3D Concept Development

Using Gravity Sketch in VR, I translated my favorite design sketches into rough 3D forms. VR modeling allowed me to work intuitively with organic shapes and immediately understand how forms wrapped around the foot in three dimensions. By creating a base silhouette and iterating through duplication, I could add and remove design details easily.

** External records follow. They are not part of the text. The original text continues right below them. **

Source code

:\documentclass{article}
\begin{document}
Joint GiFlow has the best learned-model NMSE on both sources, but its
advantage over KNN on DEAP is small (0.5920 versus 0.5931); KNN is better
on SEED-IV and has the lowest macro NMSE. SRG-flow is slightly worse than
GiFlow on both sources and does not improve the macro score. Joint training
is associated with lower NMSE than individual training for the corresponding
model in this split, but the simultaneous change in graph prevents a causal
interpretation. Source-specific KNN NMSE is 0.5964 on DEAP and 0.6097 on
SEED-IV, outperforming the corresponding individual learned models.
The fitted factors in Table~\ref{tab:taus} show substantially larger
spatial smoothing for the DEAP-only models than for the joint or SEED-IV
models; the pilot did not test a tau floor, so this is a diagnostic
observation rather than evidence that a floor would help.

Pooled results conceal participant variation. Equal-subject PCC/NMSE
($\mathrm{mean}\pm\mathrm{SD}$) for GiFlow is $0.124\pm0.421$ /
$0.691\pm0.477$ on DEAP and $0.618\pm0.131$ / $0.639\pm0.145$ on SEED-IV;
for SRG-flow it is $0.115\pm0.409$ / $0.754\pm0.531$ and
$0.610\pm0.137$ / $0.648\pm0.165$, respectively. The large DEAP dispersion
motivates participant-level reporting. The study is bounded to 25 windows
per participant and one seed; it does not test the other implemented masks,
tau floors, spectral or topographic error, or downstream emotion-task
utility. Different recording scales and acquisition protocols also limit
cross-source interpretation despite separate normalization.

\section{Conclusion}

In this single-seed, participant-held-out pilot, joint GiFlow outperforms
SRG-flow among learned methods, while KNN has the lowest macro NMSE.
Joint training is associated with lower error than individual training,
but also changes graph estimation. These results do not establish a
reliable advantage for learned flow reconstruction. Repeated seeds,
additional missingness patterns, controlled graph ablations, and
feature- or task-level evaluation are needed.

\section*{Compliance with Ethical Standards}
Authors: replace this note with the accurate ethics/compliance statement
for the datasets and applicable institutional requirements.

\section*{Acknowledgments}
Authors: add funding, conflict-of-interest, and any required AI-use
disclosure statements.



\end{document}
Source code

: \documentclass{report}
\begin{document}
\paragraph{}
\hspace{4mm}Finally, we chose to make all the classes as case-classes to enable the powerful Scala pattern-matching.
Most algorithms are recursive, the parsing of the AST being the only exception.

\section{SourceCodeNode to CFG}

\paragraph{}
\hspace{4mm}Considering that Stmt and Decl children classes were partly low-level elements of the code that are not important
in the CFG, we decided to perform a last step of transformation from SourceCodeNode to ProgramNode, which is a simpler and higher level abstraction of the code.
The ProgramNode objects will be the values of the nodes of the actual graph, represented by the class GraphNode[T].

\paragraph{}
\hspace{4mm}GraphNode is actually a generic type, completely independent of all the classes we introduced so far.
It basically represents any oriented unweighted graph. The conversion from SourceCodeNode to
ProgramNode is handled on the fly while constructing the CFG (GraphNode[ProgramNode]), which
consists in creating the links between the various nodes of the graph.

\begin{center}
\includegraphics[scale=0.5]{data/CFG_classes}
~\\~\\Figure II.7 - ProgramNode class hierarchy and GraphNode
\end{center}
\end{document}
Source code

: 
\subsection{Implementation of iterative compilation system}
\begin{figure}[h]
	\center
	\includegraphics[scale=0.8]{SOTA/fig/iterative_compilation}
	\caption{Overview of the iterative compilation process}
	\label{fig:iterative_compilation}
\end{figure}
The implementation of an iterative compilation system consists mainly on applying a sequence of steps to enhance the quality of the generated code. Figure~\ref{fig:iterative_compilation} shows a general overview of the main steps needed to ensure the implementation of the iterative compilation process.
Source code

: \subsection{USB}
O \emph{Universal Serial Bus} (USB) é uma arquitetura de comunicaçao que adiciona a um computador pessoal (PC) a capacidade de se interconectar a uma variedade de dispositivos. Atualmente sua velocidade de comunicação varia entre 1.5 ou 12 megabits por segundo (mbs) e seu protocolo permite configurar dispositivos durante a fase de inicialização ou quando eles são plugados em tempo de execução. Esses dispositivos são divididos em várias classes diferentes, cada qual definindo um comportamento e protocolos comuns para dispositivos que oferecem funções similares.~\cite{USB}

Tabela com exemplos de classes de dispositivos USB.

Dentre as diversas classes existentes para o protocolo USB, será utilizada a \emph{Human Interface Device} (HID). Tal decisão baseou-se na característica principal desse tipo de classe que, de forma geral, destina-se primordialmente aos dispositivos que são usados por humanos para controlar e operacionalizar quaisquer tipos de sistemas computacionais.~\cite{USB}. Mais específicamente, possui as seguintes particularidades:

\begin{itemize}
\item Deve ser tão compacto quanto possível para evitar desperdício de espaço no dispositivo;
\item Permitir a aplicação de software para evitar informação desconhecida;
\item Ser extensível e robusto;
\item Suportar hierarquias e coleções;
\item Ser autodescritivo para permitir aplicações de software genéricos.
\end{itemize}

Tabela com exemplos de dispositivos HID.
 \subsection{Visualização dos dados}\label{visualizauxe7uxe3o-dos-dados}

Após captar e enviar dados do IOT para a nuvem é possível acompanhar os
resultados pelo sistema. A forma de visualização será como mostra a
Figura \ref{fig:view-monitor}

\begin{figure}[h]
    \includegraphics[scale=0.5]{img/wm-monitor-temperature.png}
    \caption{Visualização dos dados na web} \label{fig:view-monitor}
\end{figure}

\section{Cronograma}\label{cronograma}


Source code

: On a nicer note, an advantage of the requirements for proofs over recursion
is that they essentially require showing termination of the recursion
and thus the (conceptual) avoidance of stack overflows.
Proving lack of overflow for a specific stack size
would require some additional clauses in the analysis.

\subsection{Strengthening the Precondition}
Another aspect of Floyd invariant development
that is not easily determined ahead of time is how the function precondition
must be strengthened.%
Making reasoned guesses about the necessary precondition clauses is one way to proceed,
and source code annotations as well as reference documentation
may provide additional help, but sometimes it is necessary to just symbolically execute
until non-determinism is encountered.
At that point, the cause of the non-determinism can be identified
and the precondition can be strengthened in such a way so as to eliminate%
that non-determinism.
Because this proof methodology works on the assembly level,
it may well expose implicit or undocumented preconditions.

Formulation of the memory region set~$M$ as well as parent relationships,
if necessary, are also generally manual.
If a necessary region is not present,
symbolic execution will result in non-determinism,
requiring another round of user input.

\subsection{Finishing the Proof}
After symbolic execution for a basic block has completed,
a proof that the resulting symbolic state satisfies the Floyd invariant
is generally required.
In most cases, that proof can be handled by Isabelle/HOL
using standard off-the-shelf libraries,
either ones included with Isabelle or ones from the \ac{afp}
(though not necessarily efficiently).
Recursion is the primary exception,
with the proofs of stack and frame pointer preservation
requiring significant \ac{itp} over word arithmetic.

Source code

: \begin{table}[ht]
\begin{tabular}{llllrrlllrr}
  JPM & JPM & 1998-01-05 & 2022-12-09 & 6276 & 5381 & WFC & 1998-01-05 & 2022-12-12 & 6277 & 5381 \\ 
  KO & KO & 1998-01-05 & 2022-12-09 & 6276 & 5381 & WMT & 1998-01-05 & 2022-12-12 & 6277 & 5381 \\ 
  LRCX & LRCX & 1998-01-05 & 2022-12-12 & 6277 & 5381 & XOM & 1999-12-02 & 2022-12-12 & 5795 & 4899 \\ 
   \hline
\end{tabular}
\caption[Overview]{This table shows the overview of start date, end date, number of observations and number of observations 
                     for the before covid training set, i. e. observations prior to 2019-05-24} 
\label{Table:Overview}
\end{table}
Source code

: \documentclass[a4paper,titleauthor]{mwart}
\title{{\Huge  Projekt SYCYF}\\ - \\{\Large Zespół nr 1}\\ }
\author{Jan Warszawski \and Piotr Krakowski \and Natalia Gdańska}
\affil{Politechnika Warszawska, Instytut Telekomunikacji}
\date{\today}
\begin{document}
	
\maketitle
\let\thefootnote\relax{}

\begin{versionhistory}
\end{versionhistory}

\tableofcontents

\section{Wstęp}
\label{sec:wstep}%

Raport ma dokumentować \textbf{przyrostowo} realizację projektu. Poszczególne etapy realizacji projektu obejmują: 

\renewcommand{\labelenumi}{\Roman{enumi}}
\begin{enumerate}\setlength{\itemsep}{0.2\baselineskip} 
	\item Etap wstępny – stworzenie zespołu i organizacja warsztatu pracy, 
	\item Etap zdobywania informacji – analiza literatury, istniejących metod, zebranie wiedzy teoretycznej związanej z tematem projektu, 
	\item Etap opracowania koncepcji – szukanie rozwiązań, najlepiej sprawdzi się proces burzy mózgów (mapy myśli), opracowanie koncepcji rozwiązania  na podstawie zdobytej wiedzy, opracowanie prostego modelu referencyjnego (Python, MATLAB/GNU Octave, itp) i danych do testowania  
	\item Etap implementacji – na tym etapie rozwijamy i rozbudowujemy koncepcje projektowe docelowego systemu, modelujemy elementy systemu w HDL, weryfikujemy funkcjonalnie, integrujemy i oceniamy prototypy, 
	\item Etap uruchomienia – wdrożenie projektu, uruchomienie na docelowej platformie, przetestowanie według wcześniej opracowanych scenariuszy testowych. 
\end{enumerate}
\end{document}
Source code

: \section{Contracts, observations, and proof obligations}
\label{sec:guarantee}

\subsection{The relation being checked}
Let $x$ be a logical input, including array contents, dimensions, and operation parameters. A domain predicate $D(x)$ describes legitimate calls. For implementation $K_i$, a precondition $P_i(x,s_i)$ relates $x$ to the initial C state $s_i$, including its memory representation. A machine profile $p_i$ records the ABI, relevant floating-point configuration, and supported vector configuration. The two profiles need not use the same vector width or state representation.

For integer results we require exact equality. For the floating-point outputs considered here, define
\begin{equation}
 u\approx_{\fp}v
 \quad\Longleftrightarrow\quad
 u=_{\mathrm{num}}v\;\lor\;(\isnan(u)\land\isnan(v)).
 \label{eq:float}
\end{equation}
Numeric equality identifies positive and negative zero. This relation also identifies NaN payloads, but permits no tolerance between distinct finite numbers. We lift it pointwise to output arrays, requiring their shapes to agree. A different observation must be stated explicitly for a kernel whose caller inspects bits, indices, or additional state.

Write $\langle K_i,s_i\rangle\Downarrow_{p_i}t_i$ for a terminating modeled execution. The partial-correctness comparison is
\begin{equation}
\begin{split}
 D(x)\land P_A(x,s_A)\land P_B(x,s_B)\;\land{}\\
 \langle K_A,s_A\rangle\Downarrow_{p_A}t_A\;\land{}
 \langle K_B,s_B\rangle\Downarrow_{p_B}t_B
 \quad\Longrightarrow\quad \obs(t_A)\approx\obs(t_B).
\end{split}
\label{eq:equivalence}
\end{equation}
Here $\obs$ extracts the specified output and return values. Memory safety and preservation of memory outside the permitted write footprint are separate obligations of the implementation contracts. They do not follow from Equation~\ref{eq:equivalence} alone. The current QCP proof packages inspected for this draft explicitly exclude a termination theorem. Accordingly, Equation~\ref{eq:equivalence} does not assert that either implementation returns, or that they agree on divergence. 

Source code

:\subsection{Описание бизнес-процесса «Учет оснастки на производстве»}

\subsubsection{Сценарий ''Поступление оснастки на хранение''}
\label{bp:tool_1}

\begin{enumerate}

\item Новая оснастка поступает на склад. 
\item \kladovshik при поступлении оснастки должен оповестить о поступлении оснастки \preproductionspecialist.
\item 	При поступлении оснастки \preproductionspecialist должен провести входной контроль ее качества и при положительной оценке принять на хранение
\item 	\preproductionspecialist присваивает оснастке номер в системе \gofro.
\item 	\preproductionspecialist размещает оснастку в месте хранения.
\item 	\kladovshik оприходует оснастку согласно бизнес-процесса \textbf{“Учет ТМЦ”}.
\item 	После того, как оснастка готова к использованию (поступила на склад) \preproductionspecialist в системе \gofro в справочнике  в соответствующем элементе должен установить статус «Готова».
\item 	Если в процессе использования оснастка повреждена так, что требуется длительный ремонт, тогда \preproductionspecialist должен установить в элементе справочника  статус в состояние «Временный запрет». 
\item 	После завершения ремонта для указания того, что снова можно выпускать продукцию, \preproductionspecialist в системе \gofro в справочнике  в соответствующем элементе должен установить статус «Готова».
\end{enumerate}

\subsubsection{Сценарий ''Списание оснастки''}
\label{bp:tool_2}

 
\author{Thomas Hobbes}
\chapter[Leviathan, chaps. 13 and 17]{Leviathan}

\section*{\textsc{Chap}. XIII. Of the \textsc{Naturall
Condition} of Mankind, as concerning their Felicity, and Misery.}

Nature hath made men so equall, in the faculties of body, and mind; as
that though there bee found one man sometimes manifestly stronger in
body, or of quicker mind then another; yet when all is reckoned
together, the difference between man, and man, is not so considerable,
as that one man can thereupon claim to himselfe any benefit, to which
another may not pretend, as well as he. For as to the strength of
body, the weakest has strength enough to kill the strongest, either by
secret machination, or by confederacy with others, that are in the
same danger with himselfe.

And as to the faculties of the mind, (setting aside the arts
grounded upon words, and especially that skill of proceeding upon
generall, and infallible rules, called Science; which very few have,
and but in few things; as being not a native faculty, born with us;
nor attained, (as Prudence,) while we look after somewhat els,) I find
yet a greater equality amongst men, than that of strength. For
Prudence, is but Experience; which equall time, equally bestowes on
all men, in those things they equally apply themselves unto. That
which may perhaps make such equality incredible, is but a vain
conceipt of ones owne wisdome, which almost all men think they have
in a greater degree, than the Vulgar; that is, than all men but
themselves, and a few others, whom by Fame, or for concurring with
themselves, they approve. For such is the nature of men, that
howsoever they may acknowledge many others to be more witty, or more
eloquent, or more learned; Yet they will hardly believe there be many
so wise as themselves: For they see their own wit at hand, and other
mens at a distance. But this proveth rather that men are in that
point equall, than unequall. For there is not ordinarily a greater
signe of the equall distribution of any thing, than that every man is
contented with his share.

Design-Pivot: Texture Update

Midway through development, Zellerfeld introduced the ability to print with two distinct textures: A closed surface and an open mesh. This capability fundamentally changed what was possible aesthetically. Rather than compromising my original vision, I redesigned sections of the shoe to leverage this new capability, using the contrast between solid and mesh to strengthen the light/shadow concept and create more visual contrast.

Technical Refinement

Moving into Blender, I refined the model to meet Zellerfeld's technical specifications. This phase involved countless iterations. Adjusting wall thickness by millimeters, ensuring structural integrity at stress points, optimizing the design for printability while maintaining the aesthetic vision. This was by far the most time consuming part, but also the part that thought me the most about the realities of making a manufacturable product.

Final Design

The completed shoe features flowing lines that follow the foot's natural contours, with strategic use of mesh and solid sections creating visual rhythm and functional breathability. The design balances structural support with aesthetic expression, with each element serving both form and function.

Outcome & Reflection

YMIR Dune launched as part of Zellerfeld's second wave of designer releases when the platform was still invite-only. While the technology has since become more accessible (with hundreds of designs now on the platform), being an early adopter gave me invaluable experience navigating the intersection of design intent and emerging manufacturing constraints.


What I Learned:


  • How to design within evolving technical limitations while maintaining creative vision

  • The importance of adaptability when working with new technology

  • That constraints often lead to more interesting solutions than complete freedom

  • The value of being early to emerging technologies, even when they're imperfect


If I were to revisit this design today, I would explore ways to push the material capabilities and aesthetics further. But this shoe represents an important moment, both personally as my first released footwear design, and industrially as part of the early wave proving 3D-printed footwear could be functional, beautiful, and commercially viable.